Department of Nephrology, the Key Laboratory for the Prevention and Treatment of Chronic Kidney Disease of Chongqing, Kidney Center of PLA, Xinqiao Hospital, Army Medical University (Third Military Medical University), Chongqing, 400037, China.
Institute of Combined Injury, State Key Laboratory of Trauma, Burns and Combined Injury, Chongqing Engineering Research Center for Nanomedicine, College of Preventive Medicine, Army Medical University, Chongqing 400038, China.
Theranostics. 2020 Jun 5;10(16):7384-7400. doi: 10.7150/thno.45455. eCollection 2020.
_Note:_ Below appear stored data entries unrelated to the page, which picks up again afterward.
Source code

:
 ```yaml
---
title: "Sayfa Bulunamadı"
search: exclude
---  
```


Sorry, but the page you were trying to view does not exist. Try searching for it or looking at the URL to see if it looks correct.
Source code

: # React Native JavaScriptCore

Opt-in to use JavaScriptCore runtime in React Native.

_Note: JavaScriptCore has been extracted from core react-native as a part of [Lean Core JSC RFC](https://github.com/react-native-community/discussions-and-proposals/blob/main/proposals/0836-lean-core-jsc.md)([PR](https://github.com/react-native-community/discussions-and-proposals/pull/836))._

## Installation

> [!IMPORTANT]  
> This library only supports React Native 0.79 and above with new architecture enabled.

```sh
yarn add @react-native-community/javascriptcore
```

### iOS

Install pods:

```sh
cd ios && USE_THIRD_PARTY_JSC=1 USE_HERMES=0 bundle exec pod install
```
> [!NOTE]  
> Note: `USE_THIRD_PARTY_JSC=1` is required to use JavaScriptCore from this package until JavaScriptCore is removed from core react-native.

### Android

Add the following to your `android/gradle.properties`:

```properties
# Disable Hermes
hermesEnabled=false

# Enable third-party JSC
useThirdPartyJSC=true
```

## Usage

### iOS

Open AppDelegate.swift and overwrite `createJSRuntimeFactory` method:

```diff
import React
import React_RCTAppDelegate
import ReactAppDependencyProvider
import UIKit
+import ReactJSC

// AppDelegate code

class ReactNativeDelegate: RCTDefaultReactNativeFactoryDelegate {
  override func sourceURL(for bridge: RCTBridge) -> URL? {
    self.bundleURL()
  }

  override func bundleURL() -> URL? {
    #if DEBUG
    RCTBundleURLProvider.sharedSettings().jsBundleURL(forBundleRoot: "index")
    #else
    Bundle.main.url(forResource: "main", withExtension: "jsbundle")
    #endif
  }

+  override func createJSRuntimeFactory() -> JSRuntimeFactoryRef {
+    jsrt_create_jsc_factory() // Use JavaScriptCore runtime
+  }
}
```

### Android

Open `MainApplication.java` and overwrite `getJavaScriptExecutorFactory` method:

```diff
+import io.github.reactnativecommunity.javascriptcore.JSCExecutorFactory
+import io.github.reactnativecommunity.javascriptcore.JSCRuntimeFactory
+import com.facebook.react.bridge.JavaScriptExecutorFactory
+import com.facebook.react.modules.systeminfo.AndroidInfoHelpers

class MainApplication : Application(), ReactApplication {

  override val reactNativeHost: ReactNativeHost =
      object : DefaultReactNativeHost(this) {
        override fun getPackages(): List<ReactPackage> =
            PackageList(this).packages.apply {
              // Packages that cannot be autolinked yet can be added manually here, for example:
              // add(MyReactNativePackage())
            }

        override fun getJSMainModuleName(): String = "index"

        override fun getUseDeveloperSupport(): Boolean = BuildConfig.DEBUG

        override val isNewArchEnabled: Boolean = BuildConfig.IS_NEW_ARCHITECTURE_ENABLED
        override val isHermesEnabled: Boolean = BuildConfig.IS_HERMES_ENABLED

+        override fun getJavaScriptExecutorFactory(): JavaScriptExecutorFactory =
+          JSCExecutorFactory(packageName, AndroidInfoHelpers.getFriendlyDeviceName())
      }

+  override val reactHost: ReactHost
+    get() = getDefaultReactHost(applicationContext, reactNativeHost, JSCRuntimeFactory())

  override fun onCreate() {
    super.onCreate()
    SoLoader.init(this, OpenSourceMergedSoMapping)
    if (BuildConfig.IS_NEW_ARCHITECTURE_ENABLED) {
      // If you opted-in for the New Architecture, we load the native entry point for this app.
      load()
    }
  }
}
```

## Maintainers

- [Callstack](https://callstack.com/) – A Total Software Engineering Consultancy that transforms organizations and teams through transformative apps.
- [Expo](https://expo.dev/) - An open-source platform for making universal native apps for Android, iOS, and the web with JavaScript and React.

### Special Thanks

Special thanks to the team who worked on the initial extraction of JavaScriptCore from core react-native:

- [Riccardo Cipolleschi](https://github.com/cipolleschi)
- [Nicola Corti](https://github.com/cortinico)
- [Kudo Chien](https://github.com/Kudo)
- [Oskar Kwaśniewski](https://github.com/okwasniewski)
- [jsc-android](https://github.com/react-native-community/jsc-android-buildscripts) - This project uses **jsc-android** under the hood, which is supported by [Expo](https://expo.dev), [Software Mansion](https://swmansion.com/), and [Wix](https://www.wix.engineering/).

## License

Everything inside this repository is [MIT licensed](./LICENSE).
The dysfunctional gut-kidney axis forms a vicious circle, which eventually becomes a catalyst for the progression of chronic kidney disease (CKD) and occurrence of related complications. However, the pathogenic factors of CKD-associated intestinal dysfunction and its mechanism remain elusive. We first identified the protein-bound uremic toxin indoxyl sulfate (IS) as a possible contributor to intestinal barrier injury. Transepithelial electrical resistance, permeability assay and transmission electron microscopy were carried out to evaluate the damaging effect of IS on intestinal barrier in intestinal epithelial cells, IS-injected mice and CKD mice. In vitro and in vivo experiments were performed to investigate the role of IS in intestinal barrier injury and the underlying mechanism. Finally, CKD mice treated with AST-120 (an oral adsorbent for IS) and gene knockout mice were used to verify the mechanism and to explore possible interventions for IS-induced intestinal barrier injury. Transepithelial electrical resistance and the expressions of tight junction-related genes were significantly suppressed by IS in intestinal epithelial cells. In vitro experiments demonstrated that IS inhibited the expression of dynamin-related protein 1 (DRP1) and mitophagic flux, whereas DRP1 overexpression attenuated IS-induced mitophagic inhibition and intestinal epithelial cell damage. Furthermore, IS suppressed DRP1 by upregulating the expression of interferon regulatory factor 1 (IRF1), and IRF1 could directly bind to the promoter region of DRP1. Additionally, the decreased expression of DRP1 and autophagosome-encapsulated mitochondria were observed in the intestinal tissues of CKD patients. Administration of AST-120 or genetic knockout of IRF1 attenuated IS-induced DRP1 reduction, mitophagic impairment and intestinal barrier injury in mice. These findings suggest that reducing IS accumulation or targeting the IRF1-DRP1 axis may be a promising therapeutic strategy for alleviating CKD-associated intestinal dysfunction.
功能失调的肠-肾轴形成恶性循环,最终成为慢性肾脏病(CKD)进展和相关并发症发生的催化剂。然而,CKD 相关肠道功能障碍的发病因素及其机制仍不清楚。我们首先鉴定出蛋白结合尿毒症毒素吲哚硫酸酯(IS)可能是导致肠道屏障损伤的因素之一。通过跨上皮电阻、通透性测定和透射电镜观察,评估 IS 对肠道上皮细胞、IS 注射小鼠和 CKD 小鼠肠道屏障的损伤作用。进行体外和体内实验,研究 IS 在肠道屏障损伤中的作用及其潜在机制。最后,使用 AST-120(一种 IS 的口服吸附剂)和基因敲除小鼠处理 CKD 小鼠,以验证机制并探索可能的干预措施来治疗 IS 诱导的肠道屏障损伤。IS 可显著抑制肠道上皮细胞中紧密连接相关基因的表达和跨上皮电阻。体外实验表明,IS 抑制动力相关蛋白 1(DRP1)和噬作用流的表达,而 DRP1 的过表达可减轻 IS 诱导的噬作用抑制和肠道上皮细胞损伤。此外,IS 通过上调干扰素调节因子 1(IRF1)的表达来抑制 DRP1,IRF1 可直接结合 DRP1 的启动子区域。此外,在 CKD 患者的肠道组织中观察到 DRP1 和自噬体包裹的线粒体表达减少。AST-120 给药或 IRF1 基因敲除可减轻 IS 诱导的 DRP1 减少、噬作用障碍和肠道屏障损伤。这些发现表明,减少 IS 积累或靶向 IRF1-DRP1 轴可能是缓解 CKD 相关肠道功能障碍的一种有前途的治疗策略。